Auckland officials have had to send remand prisoners to the Waikato overnight because of a desperate shortage of prison and police cells in the Auckland region.
A sudden upsurge of about 2000 extra prisoners since sentencing and parole laws were tightened in 2002 has seen prisoner transfers almost double from 6553 in 2000 to 12,040 in 2004 and 11,878 last year.
Just before Christmas, Auckland lawyer James Maddox had one client who spent two days on remand, waiting for a court hearing, in the Papakura police cells.
"He was moved to the Auckland Central Remand Prison (ACRP)," Mr Maddox says.
"When he came back to court, he was remanded again. But ACRP couldn't take him, Auckland and Papakura police cells were full, so they took him down to Hamilton.
"When he got to Hamilton they said, 'There's no room for you.' He believes he spent the night in the Tokoroa cells, but he's not 100 per cent sure because it was the middle of the night. I think he came back to Auckland for a shower."
This kind of people-shuffling is disrupting education, addiction treatment and even probation reports.
A prison officer who quit recently in Christchurch says prisoners are transferred to the North Island for six or eight weeks, then back southwards, or vice versa.
"If they were doing a course, that blows it out of the water. It all stops. They say, 'I was doing a course up north.' You can't do it here because the course is full here, you'll have to wait."
Auckland regional mental health manager Derek Wright says drug and alcohol courses in jails "might start with 10 people and the next week there might only be three because seven have been relocated to other prisons".
Kaikohe lawyer Kelly Hennessy has a client who was still waiting this month for a probation report which was due before Christmas.
"They shipped him down to Mt Eden as part of the muster blowout so he still has to have this report done," he says. "There were six or eight in the same situation because they have been shipped out."
A Salvation Army report published on Friday, Beyond the Holding Tank, blames the crisis on tougher laws and a failure to reform prisoners to stop them reoffending.
A new Bail Act in 2000 drastically restricted bail. As a result, judges remanded twice as many people in custody in 2003 as the number who eventually got jail terms when they were sentenced.
In 2002 the Sentencing and Parole Acts abolished suspended prison sentences, extended indeterminate sentencing to more offenders and allowed the Parole Board to keep dangerous prisoners in jail for their full sentence.

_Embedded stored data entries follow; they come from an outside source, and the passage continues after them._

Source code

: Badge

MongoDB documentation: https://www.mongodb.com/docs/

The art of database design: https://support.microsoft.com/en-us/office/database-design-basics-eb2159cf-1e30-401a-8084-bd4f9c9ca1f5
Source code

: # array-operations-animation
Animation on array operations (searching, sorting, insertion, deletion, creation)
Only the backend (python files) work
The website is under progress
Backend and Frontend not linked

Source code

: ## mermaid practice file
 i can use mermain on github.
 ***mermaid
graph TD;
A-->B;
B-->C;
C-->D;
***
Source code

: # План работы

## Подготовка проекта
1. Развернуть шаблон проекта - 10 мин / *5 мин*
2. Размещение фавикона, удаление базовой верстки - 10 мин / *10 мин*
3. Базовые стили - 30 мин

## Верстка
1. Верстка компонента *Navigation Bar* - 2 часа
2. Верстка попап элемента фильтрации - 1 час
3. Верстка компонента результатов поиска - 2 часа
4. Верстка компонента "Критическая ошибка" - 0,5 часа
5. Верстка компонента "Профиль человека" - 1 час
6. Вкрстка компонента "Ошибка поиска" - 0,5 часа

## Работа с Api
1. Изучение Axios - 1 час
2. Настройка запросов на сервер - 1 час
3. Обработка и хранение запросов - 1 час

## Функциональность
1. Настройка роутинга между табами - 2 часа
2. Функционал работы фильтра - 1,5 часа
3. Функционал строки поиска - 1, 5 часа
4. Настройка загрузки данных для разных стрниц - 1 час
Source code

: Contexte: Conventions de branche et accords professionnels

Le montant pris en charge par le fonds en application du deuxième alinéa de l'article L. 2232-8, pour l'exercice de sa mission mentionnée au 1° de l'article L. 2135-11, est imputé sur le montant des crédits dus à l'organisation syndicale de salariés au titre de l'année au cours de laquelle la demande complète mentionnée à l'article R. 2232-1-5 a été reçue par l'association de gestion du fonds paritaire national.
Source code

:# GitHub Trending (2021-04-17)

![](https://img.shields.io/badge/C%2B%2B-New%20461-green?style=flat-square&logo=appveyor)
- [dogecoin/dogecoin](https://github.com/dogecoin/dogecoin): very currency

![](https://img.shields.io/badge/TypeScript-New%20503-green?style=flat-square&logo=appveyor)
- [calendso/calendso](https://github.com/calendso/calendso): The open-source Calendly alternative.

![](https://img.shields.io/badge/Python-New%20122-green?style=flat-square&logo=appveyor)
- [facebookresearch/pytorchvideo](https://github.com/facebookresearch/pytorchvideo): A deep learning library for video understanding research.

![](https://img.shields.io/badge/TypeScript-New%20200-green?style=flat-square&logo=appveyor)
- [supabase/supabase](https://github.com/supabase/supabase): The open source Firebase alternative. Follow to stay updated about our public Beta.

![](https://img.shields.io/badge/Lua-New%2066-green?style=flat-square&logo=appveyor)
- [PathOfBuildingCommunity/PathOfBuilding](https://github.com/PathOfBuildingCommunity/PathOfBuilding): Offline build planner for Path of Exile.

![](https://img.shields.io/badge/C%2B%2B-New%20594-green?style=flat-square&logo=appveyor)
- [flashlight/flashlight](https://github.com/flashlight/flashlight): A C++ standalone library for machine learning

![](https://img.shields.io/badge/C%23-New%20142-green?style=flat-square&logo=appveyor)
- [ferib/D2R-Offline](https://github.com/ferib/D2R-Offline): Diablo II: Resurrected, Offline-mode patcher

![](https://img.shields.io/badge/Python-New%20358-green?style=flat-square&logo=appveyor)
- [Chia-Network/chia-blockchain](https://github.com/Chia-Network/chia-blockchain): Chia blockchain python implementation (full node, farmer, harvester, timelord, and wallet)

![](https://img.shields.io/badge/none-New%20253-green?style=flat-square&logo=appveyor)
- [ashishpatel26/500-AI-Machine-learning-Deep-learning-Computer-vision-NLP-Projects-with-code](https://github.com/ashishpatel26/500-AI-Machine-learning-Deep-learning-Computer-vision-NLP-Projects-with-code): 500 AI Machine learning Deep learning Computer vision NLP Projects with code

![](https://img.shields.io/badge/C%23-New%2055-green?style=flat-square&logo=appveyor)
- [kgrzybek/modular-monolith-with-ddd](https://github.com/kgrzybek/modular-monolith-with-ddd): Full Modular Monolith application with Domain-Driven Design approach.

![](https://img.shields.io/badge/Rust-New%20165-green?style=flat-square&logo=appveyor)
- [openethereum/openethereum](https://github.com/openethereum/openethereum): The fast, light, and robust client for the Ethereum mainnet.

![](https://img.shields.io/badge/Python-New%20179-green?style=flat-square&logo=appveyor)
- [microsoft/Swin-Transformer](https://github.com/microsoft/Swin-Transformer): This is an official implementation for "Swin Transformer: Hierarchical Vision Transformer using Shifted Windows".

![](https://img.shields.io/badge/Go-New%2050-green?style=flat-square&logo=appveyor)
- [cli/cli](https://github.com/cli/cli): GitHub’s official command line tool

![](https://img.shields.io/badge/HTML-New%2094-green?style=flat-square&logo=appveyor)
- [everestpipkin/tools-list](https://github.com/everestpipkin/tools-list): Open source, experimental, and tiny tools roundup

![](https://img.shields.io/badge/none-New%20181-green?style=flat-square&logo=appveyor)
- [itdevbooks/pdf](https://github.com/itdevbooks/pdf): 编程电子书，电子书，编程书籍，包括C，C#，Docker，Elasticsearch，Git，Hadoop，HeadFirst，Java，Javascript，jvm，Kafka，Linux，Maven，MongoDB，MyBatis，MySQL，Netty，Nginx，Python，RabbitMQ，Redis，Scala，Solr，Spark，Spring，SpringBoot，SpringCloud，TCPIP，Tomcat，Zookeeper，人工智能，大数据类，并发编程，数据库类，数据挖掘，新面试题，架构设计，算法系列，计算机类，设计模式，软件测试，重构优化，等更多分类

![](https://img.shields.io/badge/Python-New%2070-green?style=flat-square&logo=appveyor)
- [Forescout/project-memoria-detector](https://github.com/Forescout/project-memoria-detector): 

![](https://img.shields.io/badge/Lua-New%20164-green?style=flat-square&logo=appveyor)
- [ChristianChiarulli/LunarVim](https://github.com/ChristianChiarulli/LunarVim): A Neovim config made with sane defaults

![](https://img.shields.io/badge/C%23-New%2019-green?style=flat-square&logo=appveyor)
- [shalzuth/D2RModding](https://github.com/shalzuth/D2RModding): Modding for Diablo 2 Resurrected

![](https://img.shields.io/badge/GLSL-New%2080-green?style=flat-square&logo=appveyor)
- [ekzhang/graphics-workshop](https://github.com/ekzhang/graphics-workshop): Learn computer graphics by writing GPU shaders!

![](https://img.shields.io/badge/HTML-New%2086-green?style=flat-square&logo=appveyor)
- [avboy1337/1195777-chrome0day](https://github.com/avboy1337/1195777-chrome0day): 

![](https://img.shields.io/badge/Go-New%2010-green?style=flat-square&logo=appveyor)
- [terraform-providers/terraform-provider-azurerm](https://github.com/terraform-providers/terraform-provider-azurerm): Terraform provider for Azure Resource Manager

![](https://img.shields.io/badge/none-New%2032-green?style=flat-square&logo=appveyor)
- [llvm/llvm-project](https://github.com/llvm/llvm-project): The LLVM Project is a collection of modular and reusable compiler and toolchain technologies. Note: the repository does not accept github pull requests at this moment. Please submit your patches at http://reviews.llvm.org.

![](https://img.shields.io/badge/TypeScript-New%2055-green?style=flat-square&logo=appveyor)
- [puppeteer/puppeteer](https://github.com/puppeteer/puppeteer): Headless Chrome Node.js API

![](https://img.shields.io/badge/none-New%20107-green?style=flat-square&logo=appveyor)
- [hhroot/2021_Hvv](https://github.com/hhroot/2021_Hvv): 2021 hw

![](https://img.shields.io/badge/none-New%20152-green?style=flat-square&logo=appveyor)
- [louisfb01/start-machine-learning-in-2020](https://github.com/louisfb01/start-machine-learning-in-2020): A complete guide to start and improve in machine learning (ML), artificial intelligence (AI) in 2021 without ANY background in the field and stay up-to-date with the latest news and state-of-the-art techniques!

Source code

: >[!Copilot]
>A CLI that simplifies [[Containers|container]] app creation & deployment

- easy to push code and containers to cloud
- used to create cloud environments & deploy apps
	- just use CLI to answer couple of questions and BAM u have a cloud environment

Ministry of Justice figures show that these changes increased the proportion of men getting jail terms for serious offences by about 1 per cent, and women by about 3 per cent. The parole changes are keeping more inmates in jail for longer.
But contrary to public belief, the reports show that crime itself is not a major factor in our bulging prisons. While the number of prisoners has jumped by 33 per cent since 2002, the violent crime rate has dropped by 1 per cent and the total crime rate by 14 per cent.
Victoria University criminologist John Pratt says this is nothing new. New Zealand has long imprisoned more of its people than England or Australia.
Our crime rate was steady at about two reported crimes for every 100 people through the first 70 years of last century, leapt between 1970 and the early 1990s to about 11, and has fallen back a bit below 10 in the past few years.
England and Wales show an almost identical trend, with the crime rate also jumping from about two per 100 people in the 1960s to about 10 by the year 2000. It has inched up fractionally since then.
Yet despite these matching crime rates, New Zealand jailed 56 people out of every 100,000 in 1950 against just under 50 in England. Today we jail 185 and England only 146.
Both countries, of course, have been naturally concerned about the dramatic increases in crime that occurred in the 20 years after about 1970.
Mason Clinic director Sandy Simpson points to a book, The Great Disruption by Francis Fukuyama, which blamed similar increases in many countries on the postwar "baby boomers" reaching early adulthood, and on the breakup of the two-parent family as birth control, welfare and more service jobs freed women from unhappy marriages.
"It's about the change in the institutions of society - the stability of the family, the church, the community and long-term employment," Dr Simpson says.
He believes 'P' has driven a further wave of offending in the past few years. "It's a high-quality social toxin."
But Professor Pratt notes that, both before and after the "Great Disruption", New Zealand punished offenders more severely than Britain.
Ironically, he believes this may be because New Zealand has been a more cohesive, stable society, seeing itself as "God's own country".
"The desire to defend paradise led to a marked intolerance of those who threatened the social cohesion," he says.
"Prison conditions and prison levels represent something more than the way criminals are punished. They, too, are barometers of a particular country's cultural traits and values. In New Zealand, they represent the dark side of paradise."